Unfortunately, this is all easy on paper, but not in practice. The problem is that today’s large organizations are complex; there are many moving parts to deal with at any given time. There are also a variety of teams with the ability to make changes and adjustments, making it exponentially more difficult to ensure correct configurations. Many of these teams are operating with different languages as well.
Visibility into the entire environment is also an issue – if you want to be able to review and ensure every change is in accordance with security policy, you need to see and/or be alerted to every change or adjustment. It goes without saying that, even with full visibility, manually reviewing and approving all changes is simply not humanly possible.
When all the variables to consider are added up, the workload becomes overwhelming to deal with. There are far too many tasks to accomplish and too many potential gaps to cover. To successfully control how every update, change and addition is implemented – and to understand how each change affects the environment and other changes that are already “in flight” – the only solution is to embrace automation.
Automation enables agility
No one wants to see a potential security breach happen because configurations and changes weren’t watched closely enough; but if you spend all your time on this issue, then you’ll have bigger problems to deal with. In addition, it’s a waste of critical resources to have security teams focus on mundane tasks instead of more strategic activities, especially when there is an easy solution. The key to accomplishing more tasks than what seems possible is to fully embrace automation when it comes to configuration and changes.
There are several key functions where automation can be applied immediately to help gain control over configuration changes:
Automatic change analysis and design: There is no such thing as a simple configuration change. Even what appears to be the easiest, most benign change could cause an error. For example, suppose you’re adding a host to a network group to provide access, and you are unaware that the same group is used in a different place to block traffic. If you aren’t paying close attention, you’ve let a potential issue slip by. A simple issue like this could increase the attack surface and leave your systems overexposed, or block access to a critical system or service. Your team would then need to spend a great deal of time troubleshooting the problem and figuring out where a misstep was made – or worse, how to mitigate a breach!

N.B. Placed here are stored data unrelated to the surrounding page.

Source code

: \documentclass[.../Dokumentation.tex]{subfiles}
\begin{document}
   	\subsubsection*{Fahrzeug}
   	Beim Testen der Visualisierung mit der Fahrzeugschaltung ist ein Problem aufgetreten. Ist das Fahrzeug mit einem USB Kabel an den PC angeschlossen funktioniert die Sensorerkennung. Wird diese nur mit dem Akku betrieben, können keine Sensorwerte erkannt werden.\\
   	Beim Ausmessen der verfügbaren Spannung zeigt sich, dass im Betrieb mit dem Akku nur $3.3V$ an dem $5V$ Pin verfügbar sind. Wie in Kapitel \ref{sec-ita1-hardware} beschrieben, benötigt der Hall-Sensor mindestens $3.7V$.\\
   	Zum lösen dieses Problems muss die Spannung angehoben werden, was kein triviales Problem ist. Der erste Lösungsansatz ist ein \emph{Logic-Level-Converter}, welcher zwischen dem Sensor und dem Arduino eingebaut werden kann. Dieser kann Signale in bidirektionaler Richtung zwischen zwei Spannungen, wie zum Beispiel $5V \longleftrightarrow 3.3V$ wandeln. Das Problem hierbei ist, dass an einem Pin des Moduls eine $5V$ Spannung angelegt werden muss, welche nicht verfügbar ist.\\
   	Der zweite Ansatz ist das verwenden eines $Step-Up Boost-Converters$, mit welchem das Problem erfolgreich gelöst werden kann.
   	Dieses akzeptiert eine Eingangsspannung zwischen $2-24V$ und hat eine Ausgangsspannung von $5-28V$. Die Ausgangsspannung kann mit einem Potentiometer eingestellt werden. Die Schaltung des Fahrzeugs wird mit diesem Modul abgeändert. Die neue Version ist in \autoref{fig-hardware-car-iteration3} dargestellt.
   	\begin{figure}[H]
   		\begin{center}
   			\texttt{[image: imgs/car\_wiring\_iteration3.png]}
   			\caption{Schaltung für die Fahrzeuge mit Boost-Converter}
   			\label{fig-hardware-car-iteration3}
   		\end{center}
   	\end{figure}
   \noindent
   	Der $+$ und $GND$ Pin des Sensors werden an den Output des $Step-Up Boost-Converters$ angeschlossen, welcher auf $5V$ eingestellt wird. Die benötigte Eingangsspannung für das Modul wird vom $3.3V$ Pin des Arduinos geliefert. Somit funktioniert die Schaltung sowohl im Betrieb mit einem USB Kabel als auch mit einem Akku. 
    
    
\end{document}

By adding automation to network visibility, you will automatically be given an overview of the entire organization, with areas of critical importance highlighted for you, so you can see recent changes and requests and potential issues and know what to concentrate your time on.
Guardrails and policy compliance: With automation, all requests can be automatically reviewed against security policy and standards, indicating for you what potential effect they’ll have on the overall environment. You can also easily prove compliance – or realize where changes could put compliance at risk. Change requirements, or developer guardrails, can be established to ensure nothing is approved that can create an issue with security or affect normal operations.
Will making the change live potentially cause a problem? Is there another element of your environment that will need to be tweaked to support the change? Automation can answer these questions and automatically approve or deny a request or flag a change as needing direct review and adjustment to maintain compliance.
Automated reporting, documentation, and auditing: All changes, reworked configurations and requests should be logged and documented. This task alone could be a full-time job for a member of your team. Instead, look to automated tools to maintain accessible and actionable audit information. A comprehensive audit trail should include the device or platform whose configuration was changed, the exact time of the change, the configuration details, the people who were involved (requestor, approvers, implementer), and the change context such as the project or application.
The goal is to enable continuous improvement of your security policies, management processes and, ultimately, continuous reduction of your attack surface. The only way to truly be successful in doing so is to learn from the past and apply lessons learned. Auditing and documentation of changes are key to having a more robust security posture.
Preventing issues and speeding up recovery
Experts agree that a significant part of the recovery time during incident response or when an error is uncovered is actually spent figuring out what configuration was changed, when, why and by whom. If you have already set up these control processes and have embraced automation, you’ll then quickly have the necessary information in front of you when there’s a crisis – and can concentrate on rolling back any changes, halting a breach and speeding the path to repair or recovery.
In addition, by integrating your policy automation with an incident response plan or system, you can immediately improve your ability to decrease dwell time and speed up incident response. Your risk of missed configuration errors causing a security breach significantly reduced when you implement policy-based automation.
Implementing automated solutions that can automate these error-prone, repetitive tasks and maintain a vigilant, 24/7 watch over your environment will go a long way to helping you prevent (and easily recover from) any configuration errors.